Crimes, clowns and a vision of femininity: April 16, 1964.

CLOWNING AROUND: Ammanford ground to a standstill as Coco the Clown came to town to open the revolutionary new

CLOWNING AROUND: Ammanford ground to a standstill as Coco the Clown came to town to open the revolutionary new "self-service" Spar store.

First published in Ammanford news

These are the stories that were hitting the headlines in the South Wales Guardian 50 years ago on April 16, 1964.

There was panic on the streets of Ammanford when “women – and scores of them – some brightly dressed, some in more sombre clothing” converged on the town.

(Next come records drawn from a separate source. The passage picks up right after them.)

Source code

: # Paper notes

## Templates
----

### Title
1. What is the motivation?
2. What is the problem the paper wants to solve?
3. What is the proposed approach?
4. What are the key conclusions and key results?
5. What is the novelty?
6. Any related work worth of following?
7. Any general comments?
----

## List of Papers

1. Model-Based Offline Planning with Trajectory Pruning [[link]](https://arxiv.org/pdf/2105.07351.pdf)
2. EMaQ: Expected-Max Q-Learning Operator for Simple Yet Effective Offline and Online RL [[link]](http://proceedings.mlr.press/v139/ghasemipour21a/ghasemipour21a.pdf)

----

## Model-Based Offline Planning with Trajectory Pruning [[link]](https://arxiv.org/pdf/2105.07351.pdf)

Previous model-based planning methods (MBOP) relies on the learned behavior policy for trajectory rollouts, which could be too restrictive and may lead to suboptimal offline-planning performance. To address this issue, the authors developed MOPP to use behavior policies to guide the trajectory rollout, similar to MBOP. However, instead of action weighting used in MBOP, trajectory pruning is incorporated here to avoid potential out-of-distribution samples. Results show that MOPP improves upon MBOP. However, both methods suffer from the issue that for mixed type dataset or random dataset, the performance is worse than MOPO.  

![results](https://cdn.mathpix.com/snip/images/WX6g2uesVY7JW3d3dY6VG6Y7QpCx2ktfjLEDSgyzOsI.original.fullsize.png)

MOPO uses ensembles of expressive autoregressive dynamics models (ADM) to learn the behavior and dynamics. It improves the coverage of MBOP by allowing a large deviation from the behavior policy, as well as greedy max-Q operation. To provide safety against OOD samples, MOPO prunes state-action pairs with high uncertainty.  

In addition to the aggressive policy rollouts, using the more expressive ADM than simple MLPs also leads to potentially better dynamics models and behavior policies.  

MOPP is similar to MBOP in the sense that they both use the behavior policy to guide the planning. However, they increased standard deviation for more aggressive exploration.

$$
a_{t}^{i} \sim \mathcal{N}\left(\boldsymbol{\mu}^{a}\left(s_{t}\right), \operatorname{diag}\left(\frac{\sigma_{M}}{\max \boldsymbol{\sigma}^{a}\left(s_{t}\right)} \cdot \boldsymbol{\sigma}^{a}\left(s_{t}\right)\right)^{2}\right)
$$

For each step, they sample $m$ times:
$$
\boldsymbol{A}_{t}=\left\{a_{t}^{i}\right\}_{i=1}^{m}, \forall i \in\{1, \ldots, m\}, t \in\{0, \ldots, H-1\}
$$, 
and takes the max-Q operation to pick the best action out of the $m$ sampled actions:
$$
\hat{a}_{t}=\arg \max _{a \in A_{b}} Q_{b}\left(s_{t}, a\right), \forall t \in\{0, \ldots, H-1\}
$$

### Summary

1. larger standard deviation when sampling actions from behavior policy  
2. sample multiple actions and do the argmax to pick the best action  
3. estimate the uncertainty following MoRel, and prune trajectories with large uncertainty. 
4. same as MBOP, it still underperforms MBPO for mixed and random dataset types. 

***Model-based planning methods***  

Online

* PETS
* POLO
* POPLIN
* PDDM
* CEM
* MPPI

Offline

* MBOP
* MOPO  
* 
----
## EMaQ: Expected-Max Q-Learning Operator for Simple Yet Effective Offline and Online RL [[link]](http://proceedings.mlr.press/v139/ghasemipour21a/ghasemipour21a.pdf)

The “vision of femininity which saw old men stopped dead in their tracks” was made up of representatives of Carmarthenshire’s 79 branches of the Women’s Institute who descended on the Pensioners’ Hall for their annual federation meeting.

Ammanford ground to a halt as residents flocked to see the one and only Coco the Clown, who arrived in town to open the new Spar store on Quay Street.

The world famous over-sized-shoe-wearing custard pie thrower – whose real name was Nicolai Poliakoff - took a morning off from his usual red-nosed antics at the circus to unveil the revolutionary “self-service” convenience store.

The driver of a three-wheeled car which came to a grinding halt on a Gwaun-cae-Gurwen pavement was outraged at police claims that he had drunk four pints of beer before getting behind the wheel.

“I had had at least six,” the driver told magistrates three days later, claiming a back injury some 14 years earlier had left him too nervous to drive without a drop of Dutch courage.

A Llandeilo farmer admitted stealing four bales of hay from his neighbour “in an act of pure spite”.

“I took two on Monday and another two on Tuesday to get back at him for all the dirty deeds he has done to me in the past,” he told magistrates, but refused to expand on the heinous acts which incurred such grievous vengeance.